____ INPUT FOR THIS TASK
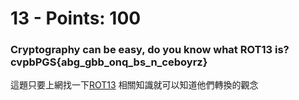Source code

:  # 13 - Points: 100
 
 ### Cryptography can be easy, do you know what ROT13 is? cvpbPGS{abg_gbb_onq_bs_n_ceboyrz}

這題只要上網找一下[ROT13](https://zh.wikipedia.org/wiki/ROT13) 相關知識就可以知道他們轉換的觀念
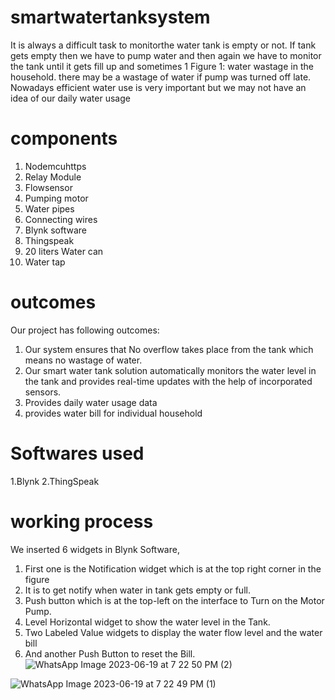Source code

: # smartwatertanksystem
It is always a difficult task to monitorthe water tank is empty or not. If tank gets empty 
then we have to pump water and then again we have to monitor the tank until it gets fill up 
and sometimes 1 Figure 1: water wastage in the household. there may be a wastage of water if 
pump was turned off late. Nowadays efficient water use is very important but we may not have 
an idea of our daily water usage
# components
1. Nodemcuhttps
2. Relay Module
3. Flowsensor
4. Pumping motor
5. Water pipes
6. Connecting wires
7. Blynk software
8. Thingspeak
9. 20 liters Water can
10. Water tap
# outcomes
Our project has following outcomes:
1. Our system ensures that No overflow takes place from the tank which means no
wastage of water.
2. Our smart water tank solution automatically monitors the water level in the
tank and provides real-time updates with the help of incorporated sensors.
3. Provides daily water usage data
4. provides water bill for individual household
# Softwares used
1.Blynk
2.ThingSpeak
# working process
We inserted 6 widgets in Blynk Software,
1. First one is the Notification widget which is at the top right corner in the figure
6. It is to get notify when water in tank gets empty or full.
2. Push button which is at the top-left on the interface to Turn on the Motor
Pump.
3. Level Horizontal widget to show the water level in the Tank.
4. Two Labeled Value widgets to display the water flow level and the water bill
5. And another Push Button to reset the Bill.
![WhatsApp Image 2023-06-19 at 7 22 50 PM (2)](https://github.com/varshasri07/smartwatertanksystem/assets/110719275/5d445d96-63b8-448c-bdf3-900160c3b0e2)

![WhatsApp Image 2023-06-19 at 7 22 49 PM (1)](https://github.com/varshasri07/smartwatertanksystem/assets/110719275/83631049-8ab8-46b7-9128-938e04a7e468)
________
▶ [DIRECTIONS FOR THIS TASK]
Please find every line in the records above that holds the word "daily" and copy it.

▶ [EXPECTED ANSWER]
an idea of our daily water usage
3. Provides daily water usage data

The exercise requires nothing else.